Instructions to follow:
Find and copy each line in the material below where the string "been" occurs.

· · · ·

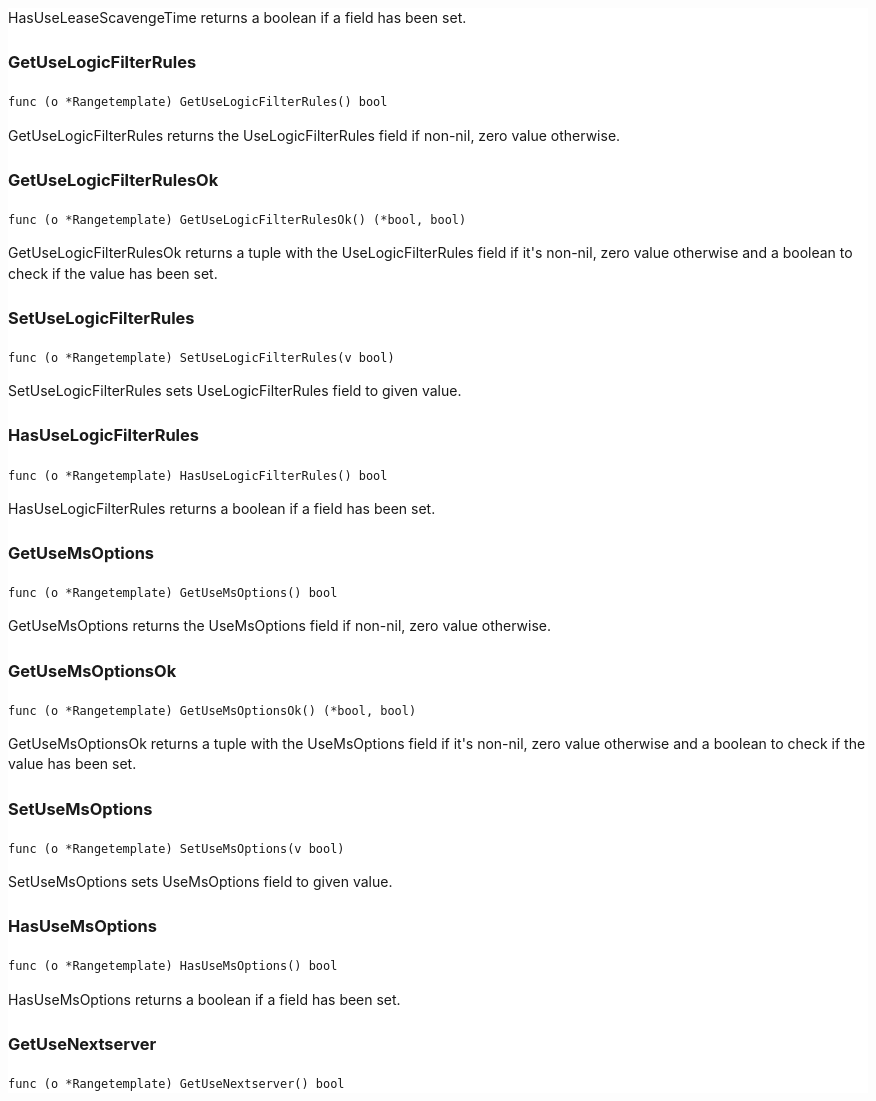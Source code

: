 HasUseLeaseScavengeTime returns a boolean if a field has been set.

### GetUseLogicFilterRules

`func (o *Rangetemplate) GetUseLogicFilterRules() bool`

GetUseLogicFilterRules returns the UseLogicFilterRules field if non-nil, zero value otherwise.

### GetUseLogicFilterRulesOk

`func (o *Rangetemplate) GetUseLogicFilterRulesOk() (*bool, bool)`

GetUseLogicFilterRulesOk returns a tuple with the UseLogicFilterRules field if it's non-nil, zero value otherwise
and a boolean to check if the value has been set.

### SetUseLogicFilterRules

`func (o *Rangetemplate) SetUseLogicFilterRules(v bool)`

SetUseLogicFilterRules sets UseLogicFilterRules field to given value.

### HasUseLogicFilterRules

`func (o *Rangetemplate) HasUseLogicFilterRules() bool`

HasUseLogicFilterRules returns a boolean if a field has been set.

### GetUseMsOptions

`func (o *Rangetemplate) GetUseMsOptions() bool`

GetUseMsOptions returns the UseMsOptions field if non-nil, zero value otherwise.

### GetUseMsOptionsOk

`func (o *Rangetemplate) GetUseMsOptionsOk() (*bool, bool)`

GetUseMsOptionsOk returns a tuple with the UseMsOptions field if it's non-nil, zero value otherwise
and a boolean to check if the value has been set.

### SetUseMsOptions

`func (o *Rangetemplate) SetUseMsOptions(v bool)`

SetUseMsOptions sets UseMsOptions field to given value.

### HasUseMsOptions

`func (o *Rangetemplate) HasUseMsOptions() bool`

HasUseMsOptions returns a boolean if a field has been set.

### GetUseNextserver

`func (o *Rangetemplate) GetUseNextserver() bool`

· · · ·

Answer section:
: HasUseLeaseScavengeTime returns a boolean if a field has been set.
and a boolean to check if the value has been set.
HasUseLogicFilterRules returns a boolean if a field has been set.
and a boolean to check if the value has been set.
HasUseMsOptions returns a boolean if a field has been set.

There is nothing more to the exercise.